The calculation logic is described in the constructor of the class, shown below in the Class Definition section.

Database Requirements

  • Feature attribute server_calc_type must be set to spe_aggregation.
  • Feature attribute feature_options_json with the following keys:

    • aggregation: A string that defines the aggregation method to be used. The following methods are available: "avg", "sum", "max", "min", "median", "std", "var", "count" or feature_eval_expression.
    • child_object_type: A string that defines the type of the child object that we want to aggregate.
    • child_feature: A string that defines the feature that we want to aggregate.

    The following example is used for feature lost_power_curtailment_park_turbine_sum:

    {
        "aggregation": "sum",
        "child_feature": "lost_power_curtailment_park",
        "child_object_type": "wind_turbine"
    }
    
  • In case the aggregation key is set to feature_eval_expression, the following keys must be present:

    • feature_eval_expression: A string that defines the Python code that calculates the feature value. This code will have access to a DataFrame with the wanted feature for all the child objects (df) and should create a new column in this DataFrame with the aggregated value, doing the necessary logic to aggregate the values. It is useful when the aggregation method is more complex than the ones available in the aggregation key.

Class Definition

FeatureCalcSpeAggregation(object_name, feature)

FeatureCalculator class for features that rely on aggregating features of child objects of a given SPE.

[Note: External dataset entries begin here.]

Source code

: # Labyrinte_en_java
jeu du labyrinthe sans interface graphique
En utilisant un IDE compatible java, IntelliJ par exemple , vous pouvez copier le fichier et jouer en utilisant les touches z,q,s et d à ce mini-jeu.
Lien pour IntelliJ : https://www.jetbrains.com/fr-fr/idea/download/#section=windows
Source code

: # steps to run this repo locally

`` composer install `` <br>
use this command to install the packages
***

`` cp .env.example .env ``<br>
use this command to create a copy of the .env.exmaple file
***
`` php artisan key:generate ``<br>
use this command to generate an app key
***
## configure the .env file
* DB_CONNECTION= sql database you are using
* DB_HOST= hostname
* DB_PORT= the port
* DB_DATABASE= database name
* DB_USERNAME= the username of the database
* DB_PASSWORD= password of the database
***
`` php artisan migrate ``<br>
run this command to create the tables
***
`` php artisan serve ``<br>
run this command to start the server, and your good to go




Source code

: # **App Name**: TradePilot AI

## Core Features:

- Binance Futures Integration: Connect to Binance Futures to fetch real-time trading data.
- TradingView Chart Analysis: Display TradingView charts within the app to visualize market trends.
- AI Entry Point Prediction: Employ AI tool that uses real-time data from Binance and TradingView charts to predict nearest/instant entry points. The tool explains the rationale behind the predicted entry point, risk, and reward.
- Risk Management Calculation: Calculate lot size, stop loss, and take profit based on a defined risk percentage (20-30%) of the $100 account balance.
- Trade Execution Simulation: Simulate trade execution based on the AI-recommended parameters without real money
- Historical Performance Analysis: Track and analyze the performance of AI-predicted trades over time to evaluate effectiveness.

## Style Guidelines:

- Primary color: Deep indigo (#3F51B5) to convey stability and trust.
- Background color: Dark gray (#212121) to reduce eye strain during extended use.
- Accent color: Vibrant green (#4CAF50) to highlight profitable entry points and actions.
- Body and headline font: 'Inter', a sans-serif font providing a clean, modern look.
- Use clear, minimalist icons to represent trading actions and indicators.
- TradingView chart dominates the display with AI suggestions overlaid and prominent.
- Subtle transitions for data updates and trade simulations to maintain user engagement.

For this to work the desired feature must have the feature_options_json attribute in performance_db, with the following keys:

  • aggregation: str, aggregation method to be used. Can be "avg", "sum", "max", "min", "median", "std", "var", "count" or feature_eval_expression.
  • child_object_type: str, object type of the child objects.
  • child_feature: str, name of the feature of child objects that will be aggregated.

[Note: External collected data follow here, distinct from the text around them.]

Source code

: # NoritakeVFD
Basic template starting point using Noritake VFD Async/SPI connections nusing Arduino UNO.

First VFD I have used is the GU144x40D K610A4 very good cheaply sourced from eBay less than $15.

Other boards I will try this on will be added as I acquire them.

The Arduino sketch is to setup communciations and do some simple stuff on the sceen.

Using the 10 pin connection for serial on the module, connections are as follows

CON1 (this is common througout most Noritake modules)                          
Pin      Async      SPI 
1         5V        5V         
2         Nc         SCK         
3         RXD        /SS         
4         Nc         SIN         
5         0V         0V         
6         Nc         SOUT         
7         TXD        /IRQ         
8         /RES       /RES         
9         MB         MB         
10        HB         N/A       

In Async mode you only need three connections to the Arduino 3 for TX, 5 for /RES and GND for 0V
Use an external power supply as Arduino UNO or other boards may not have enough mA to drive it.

If the aggregation method is feature_eval_expression, the feature_eval_expression attribute must be present in performance_db as well.

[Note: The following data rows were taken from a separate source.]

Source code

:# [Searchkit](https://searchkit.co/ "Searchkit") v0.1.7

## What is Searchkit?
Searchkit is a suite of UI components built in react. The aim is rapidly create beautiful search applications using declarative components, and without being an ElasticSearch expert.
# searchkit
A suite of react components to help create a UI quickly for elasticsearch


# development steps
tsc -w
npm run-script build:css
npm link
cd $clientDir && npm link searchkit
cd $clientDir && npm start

The method will look for all objects that have the spe_name column in the objects table equal to the wanted SPE object and the object_type column equal to the child_object_type attribute.

Please make sure that the child objects have the desired feature to be aggregated.

Parameters:

  • object_name

    (str) –

    Name of the object for which the feature is calculated. It must be an SPE.

  • feature

    (str) –

    Feature of the object that is calculated. It must exist in performance_db.

Source code in echo_energycalc/feature_calc_common.py
def __init__(
    self,
    object_name: str,
    feature: str,
) -> None:
    """
    FeatureCalculator class for features that rely on aggregating features of child objects of a given SPE.

    For this to work the desired feature must have the `feature_options_json` attribute in performance_db, with the following keys:

    - `aggregation`: str, aggregation method to be used. Can be "avg", "sum", "max", "min", "median", "std", "var", "count" or `feature_eval_expression`.
    - `child_object_type`: str, object type of the child objects.
    - `child_feature`: str, name of the feature of child objects that will be aggregated.

    If the aggregation method is `feature_eval_expression`, the `feature_eval_expression` attribute must be present in performance_db as well.

    The method will look for all objects that have the `spe_name` column in the `objects` table equal to the wanted SPE object and the `object_type` column equal to the `child_object_type` attribute.

    Please make sure that the child objects have the desired feature to be aggregated.

    Parameters
    ----------
    object_name : str
        Name of the object for which the feature is calculated. It must be an SPE.
    feature : str
        Feature of the object that is calculated. It must exist in performance_db.
    """
    # initialize parent class
    super().__init__(object_name, feature)

    # requirements for the feature calculator
    self._add_requirement(RequiredFeatureAttributes(self.object, self.feature, ["feature_options_json"]))
    self._add_requirement(RequiredFeatureAttributes(self.object, self.feature, ["feature_eval_expression"], optional=True))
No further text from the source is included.